In unserer üblichen Erfahrung wird der Jetzt-Augenblick ständig überflutet

von der Vergangenheit, die in unserer Psyche weiterlebt, und von der Zukunft,

die vorweggenommen oder vorauserlebt wird. Am Beispiel eines Musikstücks:

Während man dem Fluss der Melodie, der harmonischen Sequenz oder der

rhythmischen Progression folgt, kann man oft den nächsten Schritt vorauswissen.

Die vorhergehenden Elemente der Musik strömen ein in die neu auftauchenden,

und die zukünftigen werden bereits vorweggenommen, so dass sie sich

mit den gegenwärtigen überschneiden. So ist die Gegenwart nicht einfach eine

Schwelle, sondern vielmehr ein fließender Übergang, der sich zu jeder Seite hin

ins Unendliche verliert.

Um zu verstehen, was mit Ewigkeit gemeint ist, können wir uns ein Pendel

vorstellen. An dem Punkt, an dem es aufgehängt ist, steht es still – am

anderen Ende bewegt es sich in Raum und Zeit. Der Samadhi-Zustand nun

entspricht dem Punkt, an dem das Pendel aufgehängt ist und stillsteht. Aber

auch beim Schwingen des Pendels in Raum und Zeit gibt es zwei Momente des

Stillstands: nämlich am jeweils äußersten Ende der Schwingungsbahn an der

rechten und linken Seite. Man muss sich hüten, sich die Zeit als gleichmäßig

linearen Ablauf vorzustellen; tatsächlich ist sie mehrdimensional gestaltet – wie

eine Landschaft. An diesen beiden kritischen Punkten (Singularitäten) steht die

Zeit still; der Werdeprozess verharrt in einer Art Lücke. Vielleicht können wir

sagen, dass die Ewigkeit in den Werdeprozess eingeschrieben ist und mehr noch,

dass wir befähigt sind, sie zu erfassen. Und dies nicht nur im Samadhi-Zustand,

sondern im „Hier und Jetzt“! Das ist es, was Pir-o-Murshid Inayat Khan als

„Erweckung ins Leben“ bezeichnet.

Wie aber findet man diese Momente im Leben, die dem Anhalten des Pendels

entsprechen? Hier können wir von einer Sufi-Meditationstechnik lernen.
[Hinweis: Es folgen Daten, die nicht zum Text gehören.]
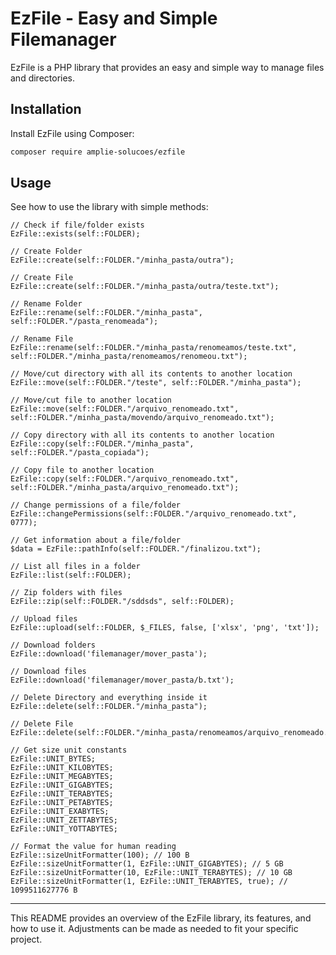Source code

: # EzFile - Easy and Simple Filemanager

EzFile is a PHP library that provides an easy and simple way to manage files and directories.

## Installation

Install EzFile using Composer:

```bash
composer require amplie-solucoes/ezfile
```

## Usage

See how to use the library with simple methods:
```
// Check if file/folder exists
EzFile::exists(self::FOLDER);

// Create Folder
EzFile::create(self::FOLDER."/minha_pasta/outra");

// Create File
EzFile::create(self::FOLDER."/minha_pasta/outra/teste.txt");

// Rename Folder
EzFile::rename(self::FOLDER."/minha_pasta", self::FOLDER."/pasta_renomeada");

// Rename File
EzFile::rename(self::FOLDER."/minha_pasta/renomeamos/teste.txt", self::FOLDER."/minha_pasta/renomeamos/renomeou.txt");

// Move/cut directory with all its contents to another location
EzFile::move(self::FOLDER."/teste", self::FOLDER."/minha_pasta");

// Move/cut file to another location
EzFile::move(self::FOLDER."/arquivo_renomeado.txt", self::FOLDER."/minha_pasta/movendo/arquivo_renomeado.txt");

// Copy directory with all its contents to another location
EzFile::copy(self::FOLDER."/minha_pasta", self::FOLDER."/pasta_copiada");

// Copy file to another location
EzFile::copy(self::FOLDER."/arquivo_renomeado.txt", self::FOLDER."/minha_pasta/arquivo_renomeado.txt");

// Change permissions of a file/folder
EzFile::changePermissions(self::FOLDER."/arquivo_renomeado.txt", 0777);

// Get information about a file/folder
$data = EzFile::pathInfo(self::FOLDER."/finalizou.txt");

// List all files in a folder
EzFile::list(self::FOLDER);

// Zip folders with files
EzFile::zip(self::FOLDER."/sddsds", self::FOLDER);

// Upload files
EzFile::upload(self::FOLDER, $_FILES, false, ['xlsx', 'png', 'txt']);

// Download folders
EzFile::download('filemanager/mover_pasta');

// Download files
EzFile::download('filemanager/mover_pasta/b.txt');

// Delete Directory and everything inside it
EzFile::delete(self::FOLDER."/minha_pasta");

// Delete File
EzFile::delete(self::FOLDER."/minha_pasta/renomeamos/arquivo_renomeado.txt");

// Get size unit constants
EzFile::UNIT_BYTES;
EzFile::UNIT_KILOBYTES;
EzFile::UNIT_MEGABYTES;
EzFile::UNIT_GIGABYTES;
EzFile::UNIT_TERABYTES;
EzFile::UNIT_PETABYTES;
EzFile::UNIT_EXABYTES;
EzFile::UNIT_ZETTABYTES;
EzFile::UNIT_YOTTABYTES;

// Format the value for human reading
EzFile::sizeUnitFormatter(100); // 100 B
EzFile::sizeUnitFormatter(1, EzFile::UNIT_GIGABYTES); // 5 GB
EzFile::sizeUnitFormatter(10, EzFile::UNIT_TERABYTES); // 10 GB
EzFile::sizeUnitFormatter(1, EzFile::UNIT_TERABYTES, true); // 1099511627776 B
```
____
This README provides an overview of the EzFile library, its features, and how to use it. Adjustments can be made as needed to fit your specific project.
Sie besteht darin, dass man seine Psyche von jeglicher Erinnerung an die Vergangenheit

und jeglichen Plänen für die Zukunft befreit – so findet man den

Augenblick, in dem der Pfeil der Zeit stillsteht. Wir haben uns dann für einen

Augenblick mitten im „Hier und Jetzt“ vom Zwang des Werdeprozesses befreit

– anstatt das „Hier und Jetzt“ zu flüchten. Und anstatt im „Hier und Jetzt“

gewissermaßen eingeschlossen zu sein, sieht man nun, wie das „Überall und

Immer“ zusammenfließt mit dem „Hier und Jetzt“.